▶ _Supplied records_:
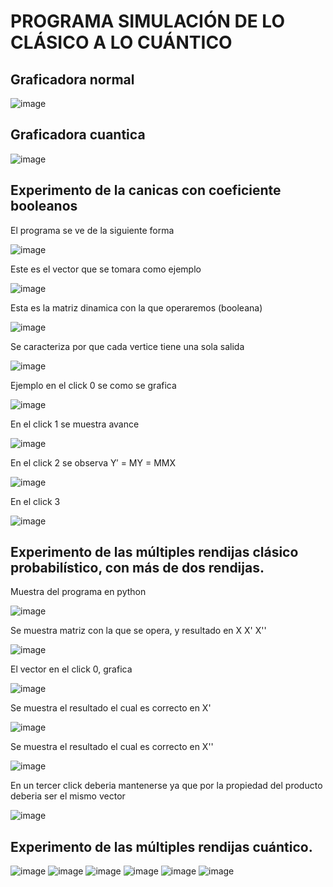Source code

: 
# PROGRAMA SIMULACIÓN DE LO CLÁSICO A LO CUÁNTICO

## Graficadora normal

![image](https://user-images.githubusercontent.com/88836525/134413040-ace7ba1b-8cae-4cdb-ac91-e1b8c102bb77.png)

## Graficadora cuantica

![image](https://user-images.githubusercontent.com/88836525/134415542-e1f7a0f1-d904-444c-98da-31dbac14deb8.png)

## Experimento de la canicas con coeficiente booleanos

El programa se ve de la siguiente forma

![image](https://user-images.githubusercontent.com/88836525/134415566-33e0f6ad-5437-48a2-bf5a-8da439eab152.png)

Este es el vector que se tomara como ejemplo

![image](https://user-images.githubusercontent.com/88836525/134847245-248a6308-7ff3-43b8-bbb8-7510692e8d22.png)

Esta es la matriz dinamica con la que operaremos (booleana)

![image](https://user-images.githubusercontent.com/88836525/134847268-cb35a1e8-318d-4354-87d8-55b25fb32571.png)

Se caracteriza por que cada vertice tiene una sola salida

![image](https://user-images.githubusercontent.com/88836525/134847282-cbd762bb-ba32-41fc-aaf2-b6b52e8b2f61.png)

Ejemplo en el click 0 se como se grafica

![image](https://user-images.githubusercontent.com/88836525/134847337-719c0322-8371-402a-bf68-08003ea76f62.png)

En el click 1 se muestra avance 

![image](https://user-images.githubusercontent.com/88836525/134847361-65fb3d17-be9e-4552-86e6-d25d8dfdd5a7.png)

En el click 2 se observa Y′ = MY = MMX

![image](https://user-images.githubusercontent.com/88836525/134847390-533fc360-0506-47b0-8af9-1d9e6cf32db9.png)

En el click 3

![image](https://user-images.githubusercontent.com/88836525/134847411-f0f7ae90-43e7-4a58-87db-49671deff281.png)



## Experimento de las múltiples rendijas clásico probabilístico, con más de dos rendijas.

Muestra del programa en python

![image](https://user-images.githubusercontent.com/88836525/134415595-fc5d58b7-67c3-44b4-8d85-caaac9950cbc.png)

Se muestra matriz con la que se opera, y resultado en X X' X'' 

![image](https://user-images.githubusercontent.com/88836525/134847455-6fbb8c93-b4b4-4b31-9d40-5e59e5a3bbb5.png)

El vector en el click 0, grafica

![image](https://user-images.githubusercontent.com/88836525/134847633-117bbd6d-3525-4b23-b2a3-850fd26e4d1a.png)

Se muestra el resultado el cual es correcto en X'

![image](https://user-images.githubusercontent.com/88836525/134847650-fc0d34db-35a9-4a88-b1f5-bb165f4684ee.png)

Se muestra el resultado el cual es correcto en X''

![image](https://user-images.githubusercontent.com/88836525/134847669-f21f5b14-595d-42ae-9fb7-294604661098.png)

En un tercer click deberia mantenerse ya que por la propiedad del producto deberia ser el mismo vector

![image](https://user-images.githubusercontent.com/88836525/134847708-3c81b5f8-2cf7-40df-adae-6ff9d3798db2.png)



## Experimento de las múltiples rendijas cuántico.
![image](https://user-images.githubusercontent.com/88836525/134415615-36ac278c-d36a-42b2-93c2-8296256a7122.png)
![image](https://user-images.githubusercontent.com/88836525/134847882-e58f6bd1-07a7-4696-b2d5-7d160ad8768b.png)
![image](https://user-images.githubusercontent.com/88836525/134847896-83b2831e-363e-4111-ab76-5353119e43f8.png)
![image](https://user-images.githubusercontent.com/88836525/134847936-d6cdb772-68a2-4783-86cc-86cb8373b1ad.png)
![image](https://user-images.githubusercontent.com/88836525/134847974-73eda209-7052-40bc-83ba-37b3e2563e9e.png)
![image](https://user-images.githubusercontent.com/88836525/134848001-38cde30a-d264-44b2-b7ee-8bf0e1ef8eae.png)

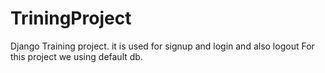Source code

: # TriningProject
Django Training project.
it is used for signup and login and also logout
For this project we using default db.
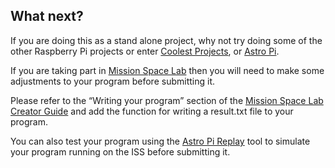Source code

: ## What next?

If you are doing this as a stand alone project, why not try doing some of the other Raspberry Pi projects or enter [Coolest Projects](https://online.coolestprojects.org/), or [Astro Pi](https://astro-pi.org/). 

If you are taking part in [Mission Space Lab](https://astro-pi.org/mission-space-lab) then you will need to make some adjustments to your program before submitting it. 

Please refer to the “Writing your program” section of the [Mission Space Lab Creator Guide](https://projects.raspberrypi.org/en/projects/mission-space-lab-creator-guide/2) and add the function for writing a result.txt file to your program.

You can also test your program using the [Astro Pi Replay](https://rpf.io/astro-pi-replay-online) tool to simulate your program running on the ISS before submitting it. 
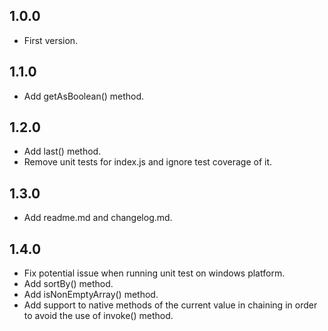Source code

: ## 1.0.0
* First version.

## 1.1.0
* Add getAsBoolean() method.

## 1.2.0
* Add last() method.
* Remove unit tests for index.js and ignore test coverage of it.

## 1.3.0
* Add readme.md and changelog.md.

## 1.4.0
* Fix potential issue when running unit test on windows platform.
* Add sortBy() method.
* Add isNonEmptyArray() method.
* Add support to native methods of the current value in chaining in order to avoid the use of invoke() method.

▶ _Exercise details_:
Output the listing above in full, exactly. No images.

▶ _Output of the task_:
Source code

: 
# PROGRAMA SIMULACIÓN DE LO CLÁSICO A LO CUÁNTICO

## Graficadora normal

![image](https://user-images.githubusercontent.com/88836525/134413040-ace7ba1b-8cae-4cdb-ac91-e1b8c102bb77.png)

## Graficadora cuantica

![image](https://user-images.githubusercontent.com/88836525/134415542-e1f7a0f1-d904-444c-98da-31dbac14deb8.png)

## Experimento de la canicas con coeficiente booleanos

El programa se ve de la siguiente forma

![image](https://user-images.githubusercontent.com/88836525/134415566-33e0f6ad-5437-48a2-bf5a-8da439eab152.png)

Este es el vector que se tomara como ejemplo

![image](https://user-images.githubusercontent.com/88836525/134847245-248a6308-7ff3-43b8-bbb8-7510692e8d22.png)

Esta es la matriz dinamica con la que operaremos (booleana)

![image](https://user-images.githubusercontent.com/88836525/134847268-cb35a1e8-318d-4354-87d8-55b25fb32571.png)

Se caracteriza por que cada vertice tiene una sola salida

![image](https://user-images.githubusercontent.com/88836525/134847282-cbd762bb-ba32-41fc-aaf2-b6b52e8b2f61.png)

Ejemplo en el click 0 se como se grafica

![image](https://user-images.githubusercontent.com/88836525/134847337-719c0322-8371-402a-bf68-08003ea76f62.png)

En el click 1 se muestra avance 

![image](https://user-images.githubusercontent.com/88836525/134847361-65fb3d17-be9e-4552-86e6-d25d8dfdd5a7.png)

En el click 2 se observa Y′ = MY = MMX

![image](https://user-images.githubusercontent.com/88836525/134847390-533fc360-0506-47b0-8af9-1d9e6cf32db9.png)

En el click 3

![image](https://user-images.githubusercontent.com/88836525/134847411-f0f7ae90-43e7-4a58-87db-49671deff281.png)



## Experimento de las múltiples rendijas clásico probabilístico, con más de dos rendijas.

Muestra del programa en python

![image](https://user-images.githubusercontent.com/88836525/134415595-fc5d58b7-67c3-44b4-8d85-caaac9950cbc.png)

Se muestra matriz con la que se opera, y resultado en X X' X'' 

![image](https://user-images.githubusercontent.com/88836525/134847455-6fbb8c93-b4b4-4b31-9d40-5e59e5a3bbb5.png)

El vector en el click 0, grafica

![image](https://user-images.githubusercontent.com/88836525/134847633-117bbd6d-3525-4b23-b2a3-850fd26e4d1a.png)

Se muestra el resultado el cual es correcto en X'

![image](https://user-images.githubusercontent.com/88836525/134847650-fc0d34db-35a9-4a88-b1f5-bb165f4684ee.png)

Se muestra el resultado el cual es correcto en X''

![image](https://user-images.githubusercontent.com/88836525/134847669-f21f5b14-595d-42ae-9fb7-294604661098.png)

En un tercer click deberia mantenerse ya que por la propiedad del producto deberia ser el mismo vector

![image](https://user-images.githubusercontent.com/88836525/134847708-3c81b5f8-2cf7-40df-adae-6ff9d3798db2.png)



## Experimento de las múltiples rendijas cuántico.
![image](https://user-images.githubusercontent.com/88836525/134415615-36ac278c-d36a-42b2-93c2-8296256a7122.png)
![image](https://user-images.githubusercontent.com/88836525/134847882-e58f6bd1-07a7-4696-b2d5-7d160ad8768b.png)
![image](https://user-images.githubusercontent.com/88836525/134847896-83b2831e-363e-4111-ab76-5353119e43f8.png)
![image](https://user-images.githubusercontent.com/88836525/134847936-d6cdb772-68a2-4783-86cc-86cb8373b1ad.png)
![image](https://user-images.githubusercontent.com/88836525/134847974-73eda209-7052-40bc-83ba-37b3e2563e9e.png)
![image](https://user-images.githubusercontent.com/88836525/134848001-38cde30a-d264-44b2-b7ee-8bf0e1ef8eae.png)

Source code

: # TriningProject
Django Training project.
it is used for signup and login and also logout
For this project we using default db.
Source code

: ## What next?

If you are doing this as a stand alone project, why not try doing some of the other Raspberry Pi projects or enter [Coolest Projects](https://online.coolestprojects.org/), or [Astro Pi](https://astro-pi.org/). 

If you are taking part in [Mission Space Lab](https://astro-pi.org/mission-space-lab) then you will need to make some adjustments to your program before submitting it. 

Please refer to the “Writing your program” section of the [Mission Space Lab Creator Guide](https://projects.raspberrypi.org/en/projects/mission-space-lab-creator-guide/2) and add the function for writing a result.txt file to your program.

You can also test your program using the [Astro Pi Replay](https://rpf.io/astro-pi-replay-online) tool to simulate your program running on the ISS before submitting it. 
Source code

: ## 1.0.0
* First version.

## 1.1.0
* Add getAsBoolean() method.

## 1.2.0
* Add last() method.
* Remove unit tests for index.js and ignore test coverage of it.

## 1.3.0
* Add readme.md and changelog.md.

## 1.4.0
* Fix potential issue when running unit test on windows platform.
* Add sortBy() method.
* Add isNonEmptyArray() method.
* Add support to native methods of the current value in chaining in order to avoid the use of invoke() method.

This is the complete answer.